-
Notifications
You must be signed in to change notification settings - Fork 44
Description
Summary
The coordinator's load balancer exhibits shard ping-pong behavior — shards are swapped from server A to B, then immediately back from B to A within 30 seconds. This creates unnecessary churn, increases client-visible latency during leader transitions, and wastes resources on follower catch-up.
Environment
- Oxia image:
oxia/oxia@sha256:bb56deee95e0ca24589333c7c6b032a2b220c892e0afd8e689204c7c6535684b(main branch) - Cluster: 7 data servers, 32 shards, replication factor 3, notifications enabled
- Active chaos testing: pod kills every 5 min, network delays (100ms±50ms) every 3 min, coordinator kills every 10 min
- OKK test cases: 4 running (basic-kv, streaming-sequence, metadata-ephemeral, notification)
Observed Behavior
10 out of 32 shards exhibited A→B→A bounce-back within the coordinator's logs over a ~12 minute window:
| Shard | Bounces | Pattern | Time Between |
|---|---|---|---|
| 0 | 1 | okk-2 → okk-6 → okk-2 | 30s |
| 6 | 1 | okk-6 → okk-3 → okk-6 | 30s |
| 8 | 1 | okk-6 → okk-2 → okk-6 | 30s |
| 17 | 1 | okk-4 → okk-2 → okk-4 | 43s |
| 19 | 1 | okk-1 → okk-4 → okk-1 | 2.5 min |
| 20 | 1 | okk-6 → okk-2 → okk-6 | 30s |
| 21 | 1 | okk-4 → okk-2 → okk-4 | 43s |
| 22 | 1 | okk-6 → okk-2 → okk-6 | 30s |
| 24 | 2 | okk-6 → okk-5 → okk-6, okk-6 → okk-2 → okk-6 | 30s each |
| 26 | 2 | okk-6 → okk-2 → okk-6, okk-2 → okk-6 → okk-2 | 30s each |
Excessive movement: Most shards had 8-13 total moves in ~12 minutes. Example shard movement paths:
Shard 1 (10 moves): okk-1 → okk-6 → okk-3 → okk-4 → okk-2 → okk-6 → okk-5 → okk-6 → okk-1 → okk-2 → okk-6
Shard 6 (13 moves): okk-1 → okk-6 → okk-3 → okk-4 → okk-2 → okk-6 → okk-0 → okk-5 → okk-1 → okk-6 → okk-2 → okk-6 → okk-3 → okk-6
Shard 26 (13 moves): okk-1 → okk-6 → okk-3 → okk-4 → okk-2 → okk-6 → okk-0 → okk-5 → okk-2 → okk-6 → okk-2 → okk-6 → okk-1 → okk-4
Coordinator Log Evidence
// 00:57:03 - shard 6 moved from okk-6 to okk-3
{"component":"load-balancer","shard":6,"from":"data-server-okk-6","to":"data-server-okk-3","message":"propose to swap the shard"}
// 00:57:33 - shard 6 moved BACK from okk-3 to okk-6 (30 seconds later)

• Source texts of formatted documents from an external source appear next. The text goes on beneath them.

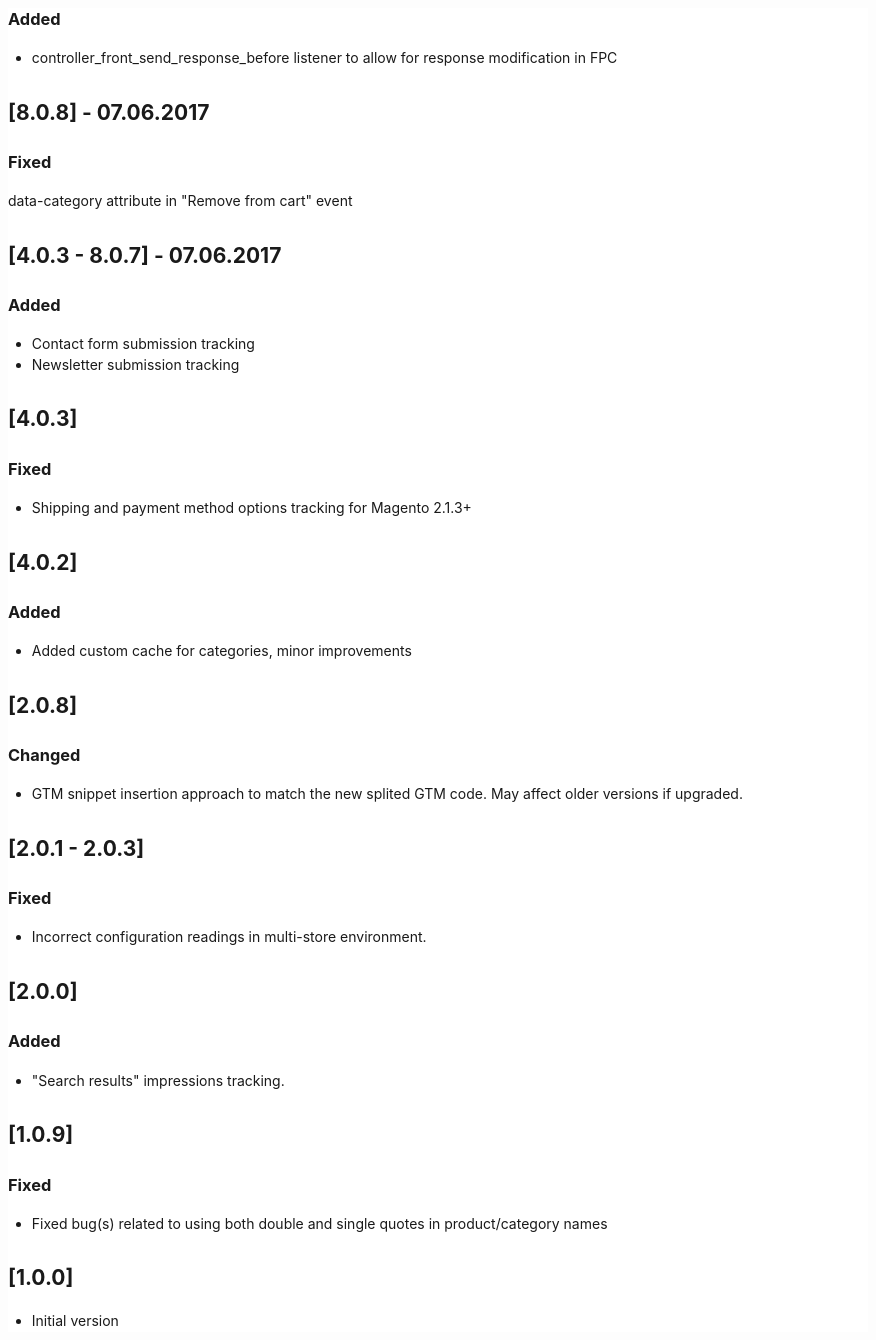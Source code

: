 ### Added

- controller_front_send_response_before listener to allow for response modification in FPC

## [8.0.8] - 07.06.2017

### Fixed

data-category attribute in "Remove from cart" event

## [4.0.3 - 8.0.7] - 07.06.2017

### Added

- Contact form submission tracking
- Newsletter submission tracking

## [4.0.3]

### Fixed

- Shipping and payment method options tracking for Magento 2.1.3+

## [4.0.2]

### Added

- Added custom cache for categories, minor improvements

## [2.0.8]

### Changed

- GTM snippet insertion approach to match the new splited GTM code. May affect older versions if upgraded.

## [2.0.1 - 2.0.3]

### Fixed

- Incorrect configuration readings in multi-store environment.

## [2.0.0]

### Added

- "Search results" impressions tracking.

## [1.0.9]

### Fixed

- Fixed bug(s) related to using both double and single quotes in product/category names

## [1.0.0]

- Initial version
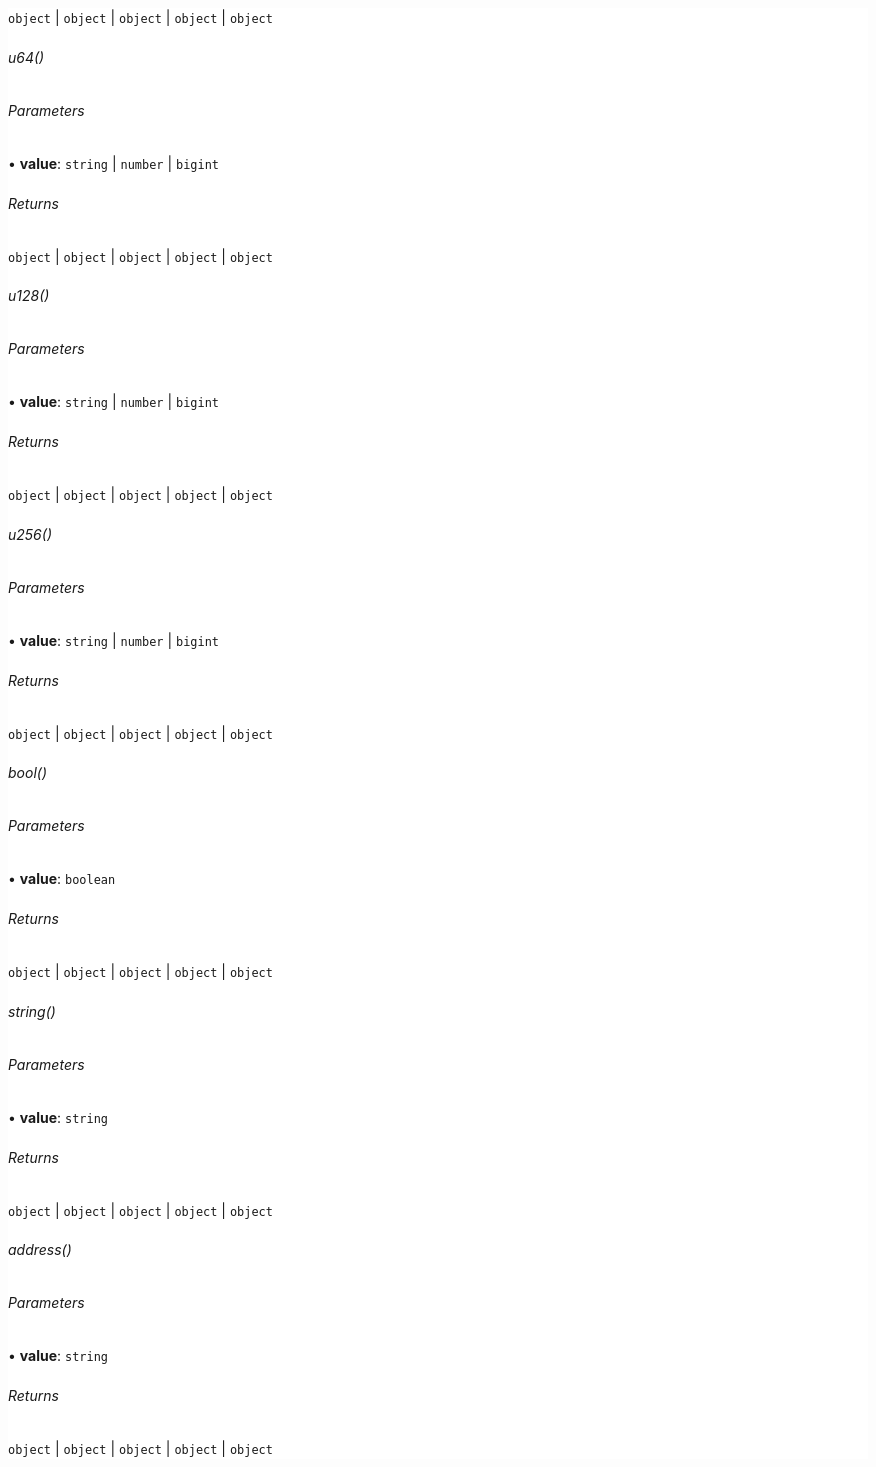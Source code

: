 `object` \| `object` \| `object` \| `object` \| `object`

###### u64()

###### Parameters

• **value**: `string` \| `number` \| `bigint`

###### Returns

`object` \| `object` \| `object` \| `object` \| `object`

###### u128()

###### Parameters

• **value**: `string` \| `number` \| `bigint`

###### Returns

`object` \| `object` \| `object` \| `object` \| `object`

###### u256()

###### Parameters

• **value**: `string` \| `number` \| `bigint`

###### Returns

`object` \| `object` \| `object` \| `object` \| `object`

###### bool()

###### Parameters

• **value**: `boolean`

###### Returns

`object` \| `object` \| `object` \| `object` \| `object`

###### string()

###### Parameters

• **value**: `string`

###### Returns

`object` \| `object` \| `object` \| `object` \| `object`

###### address()

###### Parameters

• **value**: `string`

###### Returns

`object` \| `object` \| `object` \| `object` \| `object`
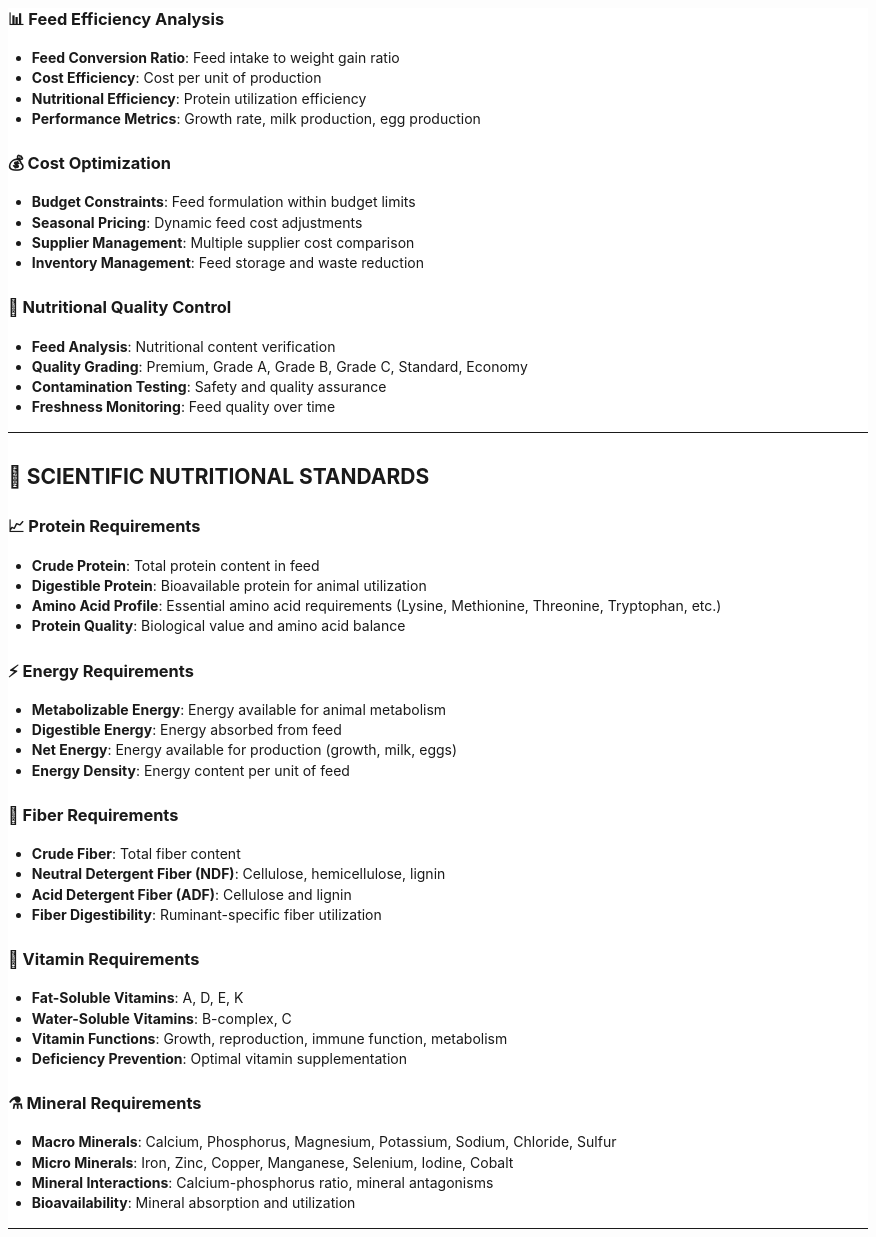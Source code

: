 ### **📊 Feed Efficiency Analysis**
- **Feed Conversion Ratio**: Feed intake to weight gain ratio
- **Cost Efficiency**: Cost per unit of production
- **Nutritional Efficiency**: Protein utilization efficiency
- **Performance Metrics**: Growth rate, milk production, egg production

### **💰 Cost Optimization**
- **Budget Constraints**: Feed formulation within budget limits
- **Seasonal Pricing**: Dynamic feed cost adjustments
- **Supplier Management**: Multiple supplier cost comparison
- **Inventory Management**: Feed storage and waste reduction

### **🌱 Nutritional Quality Control**
- **Feed Analysis**: Nutritional content verification
- **Quality Grading**: Premium, Grade A, Grade B, Grade C, Standard, Economy
- **Contamination Testing**: Safety and quality assurance
- **Freshness Monitoring**: Feed quality over time

---

## 🔬 **SCIENTIFIC NUTRITIONAL STANDARDS**

### **📈 Protein Requirements**
- **Crude Protein**: Total protein content in feed
- **Digestible Protein**: Bioavailable protein for animal utilization
- **Amino Acid Profile**: Essential amino acid requirements (Lysine, Methionine, Threonine, Tryptophan, etc.)
- **Protein Quality**: Biological value and amino acid balance

### **⚡ Energy Requirements**
- **Metabolizable Energy**: Energy available for animal metabolism
- **Digestible Energy**: Energy absorbed from feed
- **Net Energy**: Energy available for production (growth, milk, eggs)
- **Energy Density**: Energy content per unit of feed

### **🌾 Fiber Requirements**
- **Crude Fiber**: Total fiber content
- **Neutral Detergent Fiber (NDF)**: Cellulose, hemicellulose, lignin
- **Acid Detergent Fiber (ADF)**: Cellulose and lignin
- **Fiber Digestibility**: Ruminant-specific fiber utilization

### **💊 Vitamin Requirements**
- **Fat-Soluble Vitamins**: A, D, E, K
- **Water-Soluble Vitamins**: B-complex, C
- **Vitamin Functions**: Growth, reproduction, immune function, metabolism
- **Deficiency Prevention**: Optimal vitamin supplementation

### **⚗️ Mineral Requirements**
- **Macro Minerals**: Calcium, Phosphorus, Magnesium, Potassium, Sodium, Chloride, Sulfur
- **Micro Minerals**: Iron, Zinc, Copper, Manganese, Selenium, Iodine, Cobalt
- **Mineral Interactions**: Calcium-phosphorus ratio, mineral antagonisms
- **Bioavailability**: Mineral absorption and utilization

---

{"component":"load-balancer","shard":6,"from":"data-server-okk-3","to":"data-server-okk-6","message":"propose to swap the shard"}Expected Behavior
After a shard swap, the load balancer should have a stabilization/cooldown window before considering the same shard for another swap. This would prevent oscillation and allow the cluster to converge to a stable state.
Suggested Fix
Consider one or more of:
- Cooldown per shard: After swapping shard X, don't propose another swap for shard X for N seconds (e.g., 5 min)
- Dampening threshold: Only swap if the imbalance exceeds a minimum threshold (e.g., >2 leaders difference)
- Swap history check: Before proposing A→B, check if B→A happened recently and skip if so
- Batch evaluation: Evaluate balance globally rather than per-tick, considering pending swaps
Impact
- Unnecessary leader transitions increase client-visible latency
- Follower catch-up after each swap wastes network/CPU
- Under chaos testing, the oscillation is amplified — shards never settle
- Despite the churn, no data loss was observed (DB checksums remain consistent)
Context
Discovered during OKK testing framework verification of proposal #849 (Shard Fingerprint Consistency Validation). The excessive shard movement may also be contributing to the WAL checksum divergences reported in #898.